November 23, 2009
This Weekend’s News: Climate Science Exposed!!!
The sensational stories of the weekend that really got me thinking were the countless news reports that hackers hacked more than 1,000 emails by prominent climate scientists at the University of East Anglia. Wired’s Threat Level blog and Dot Earth (as well as the main NYT) have some of the most useful coverage, and I’ll let you go there for the details, which are continuing to unfold. The gist is that climate data and projections, how they are derived and decided upon, and the people behind them are exposed very publicly, causing the efficacy of this valuable work to again be seriously questioned. Much attention is centered on the emails exposing universal emotions such as anger (gasp!) and personality disputes by the scientists involved.
One reader of the RealClimate blog posted this suggestion for better avoiding this kind of uproar in the future: “This is an argumnet for total transperancy in data and methods [sic].” Spelling aside, the more information about sources and methods, the more useful scientific projections and quantitative analyses can be. It’s hard to imagine that these hacked emails would have been able to cause this kind of brouhaha if we all knew more about how scientists go about doing their jobs.
In my own research, I try my best to review and scrutinize the assumptions behind models, projections, and statistics constantly – climate and otherwise – and it is more than a little surprising to me that more detail out how the climate science sausage is made, if you will, is causing such a major stir (as of this writing it was the top story for The Washington Post, a rare feat for a climate change story). What matters in the stats and assessments you look at obviously depends on how you plan to use them, and that varies even for us security-minded folks. I most often use data on trends such as climate change as indicators or to add detail for the sake of more clearly identifying security problems, and occasionally I look to detailed climate projections of specific regions to get a sense of how the effects of climatic changes might exacerbate or alter existing trends. For example, many of us at CNAS have been quite concerned about Yemen’s deterioration as of late, and it’s worthwhile in our general research to check what climate projections suggest the future may hold for that country in considering what U.S. policy for that country should be – particularly given that water scarcity is a major problem even today. The National Intelligence Council (NIC) also uses current scientific findings, data, and projections on climate change in its Global Trends reports, and more recently for a series of research papers and conference reports, The Impact of Climate Change to 2030, which studied potential climate change effects in six regions. I find the explanation of how they go about considering climate science in a security context particularly helpful (and brief):
- “In the first phase, commissioned research reports explore the latest scientific findings on the impact of climate change in the specific region/country.

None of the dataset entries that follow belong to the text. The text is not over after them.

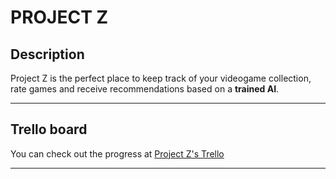 # **PROJECT Z**



## Description

Project Z is the perfect place to keep track of your videogame collection, rate games and receive recommendations based on a **trained AI**.

---

## Trello board

You can check out the progress at [Project Z's  Trello](https://trello.com/b/n1nJyOqY/project-z "Trello")

---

- In the second phase, a workshop or conference composed of experts from outside the Intelligence Community (IC) will determine if anticipated changes from the effects of climate change will force inter- and intra-state migrations, cause economic hardship, or result in increased social tensions or state instability within the country/region.
- In the final phase, the NIC Long-Range Analysis Unit (LRAU) will lead an IC effort to identify and summarize for the policy community the anticipated impact on US national security.”
What’s perhaps most important is that researchers like us account for what we don’t know about statistics and scientific assumptions as we use them in our research and analysis. The NIC 2030 reports state that their assessments identify “deficiencies in climate change data that would enhance the IC understanding of potential impact[s]” for regions of concern.
Ever since our climate change war game last year, we’ve also been interested in exploring how climate science is improving, and what kinds of information will be (or should be) available to policy makers in the future. When I finally finish it, I will cover this topic in a bit more depth as I review the book The Future of Everything: The Science of Prediction, which provides historical context to the scientific models and projections we use on a regular basis in our work. Jay and Will are also wrapping up a report on a recent CNAS project that explored how climate scientists and the security community collaborate and communicate that I think might be useful to many readers in the wake of this weekend’s big news. For now, I’m hoping that the exposure of climate scientists’ emails at least helps everyone to learn a bit more about scientific processes, and that it serves as a reminder that analysts in every field need to understand the context behind the information they use.